Wie man sieht, habe ich es nicht geschafft, der Shutdown Day-Bewegung zu folgen. Für mich war dieser bereits gestern. Heute gab es jedoch ein Ereignis, von dem berichtet werden muss:
In Siegen gab es einen Flashmob! Laut der SchülerCC-Gruppe, die wohl die Hauptorganisation der Aktion durchführte, war dies der zweite Flashmob in Siegen. Ich war mit der Kamera vor Ort, konnte jedoch keine brauchbaren Ergebnisse erzielen.
Was ist ein Flashmob?Laut Wikipedia ist ein Flashmob ein Blitzauflauf. Per Internet wird ein Treffpunkt organisiert, an dem sich dann scheinbar aus dem Nichts ein immenser Auflauf bildet. Der gesamte Mob führt dabei die gleiche Handlung aus. Nach der Aktion löst sich der Mob ebenso schnell in alle Richtungen auf, wie er sich gebildet hat.
Was in Siegen passierte?Gegen 14:45 Uhr füllt sich langsam, aber sicher, das Erdgeschoss der dort ansässigen Einkaufsmeile. Die Sicherheitskräfte waren augenscheinlich eingeweiht, da teilweise Rolltreppen von anderen Stockwerken ins Erdgeschoss abgestellt wurden. Gegen 14:55 Uhr war allerdings fast kein Durchkommen mehr. Von Passanten wurden wir gefragt, was denn hier los sei, worauf ein Bekannter sagte, es werde eine Autogrammstunde mit einem noch nicht bekannten DSDS-Teilnehmer geben. Gegen 15:00 Uhr konnte ich den angekündigten Pfiff vernehmen, worauf sich im vorderen Teil der Einkaufspassage alle auf den Boden legten. In dem Bereich, in dem ich mehr oder weniger eingeklemmt war, wurde der Pfiff gnadenlos ignoriert. Dadurch breitete sich das Ganze mehr als Laola durch die Passage, was jedoch den kollektiven Eindruck extrem störte. Nach noch nicht einmal einer Minute standen jedoch schon wieder alle, von den angekündigten zwei Minuten war also nur noch die Hälfte übrig geblieben. Somit war es für mich extrem schwer, aus der dunklen Ecke, in der ich eingezwängt war, in die helleren Bereiche vorzudringen. Als ich dort war, war das Spektakel bereits vorbei und es waren keine guten Bilder in der Kiste. Leider.

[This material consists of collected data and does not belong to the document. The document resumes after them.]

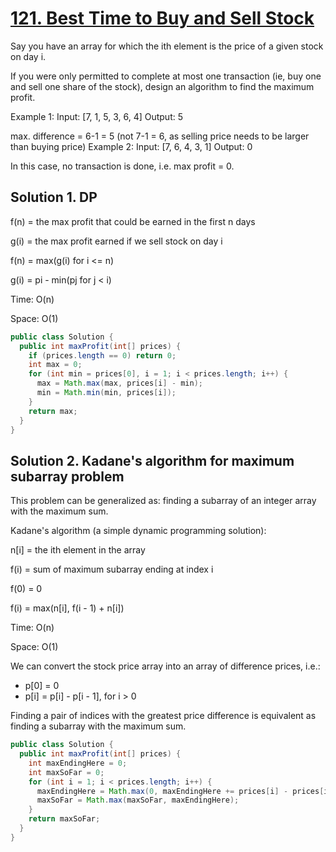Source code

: # [121. Best Time to Buy and Sell Stock](https://leetcode.com/problems/best-time-to-buy-and-sell-stock/)

Say you have an array for which the ith element is the price of a given stock on day i.

If you were only permitted to complete at most one transaction (ie, buy one and sell one share of the stock), design an algorithm to find the maximum profit.

Example 1:
Input: [7, 1, 5, 3, 6, 4]
Output: 5

max. difference = 6-1 = 5 (not 7-1 = 6, as selling price needs to be larger than buying price)
Example 2:
Input: [7, 6, 4, 3, 1]
Output: 0

In this case, no transaction is done, i.e. max profit = 0.

## Solution 1. DP

f(n) = the max profit that could be earned in the first n days

g(i) = the max profit earned if we sell stock on day i

f(n) = max(g(i) for i <= n)

g(i) = pi - min(pj for j < i)

Time: O(n)

Space: O(1)

```java
public class Solution {
  public int maxProfit(int[] prices) {
    if (prices.length == 0) return 0;
    int max = 0;
    for (int min = prices[0], i = 1; i < prices.length; i++) {
      max = Math.max(max, prices[i] - min);
      min = Math.min(min, prices[i]);
    }
    return max;
  }
}
```

## Solution 2. Kadane's algorithm for maximum subarray problem

This problem can be generalized as: finding a subarray of an integer array with the maximum sum.

Kadane's algorithm (a simple dynamic programming solution):

n[i] = the ith element in the array

f(i) = sum of maximum subarray ending at index i

f(0) = 0

f(i) = max(n[i], f(i - 1) + n[i])

Time: O(n)

Space: O(1)

We can convert the stock price array into an array of difference prices, i.e.:

- p[0] = 0
- p[i] = p[i] - p[i - 1], for i > 0

Finding a pair of indices with the greatest price difference is equivalent as finding a subarray with the maximum sum.

```java
public class Solution {
  public int maxProfit(int[] prices) {
    int maxEndingHere = 0;
    int maxSoFar = 0;
    for (int i = 1; i < prices.length; i++) {
      maxEndingHere = Math.max(0, maxEndingHere += prices[i] - prices[i -1]);
      maxSoFar = Math.max(maxSoFar, maxEndingHere);
    }
    return maxSoFar;
  }
}
```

Persönliche Eindrücke- Gut, dass es eine Bewegung gibt, die absolut unpolitisch die verschiedensten Jugendgruppen anspricht.
- Gut, dass die Jugendlichen mit solchen Aktionen feststellen können, dass sie es locker schaffen, den normalen Verkehr in einer Einkaufspassage komplett zum erliegen zu bringen.
- Gut, dass es sehr viele Teilnehmer waren.
- Schlecht, dass fast mehr Schaulustige als Teilnehmer anwesend waren.Schlecht, dass sich eine solche Menge (ich schätze ca. 300 Teilnehmer) nur auf zwei Haufen ballt. In vielen kleinen Gruppen auf allen drei Stockwerken wäre die Aktion viel imposanter gewesen.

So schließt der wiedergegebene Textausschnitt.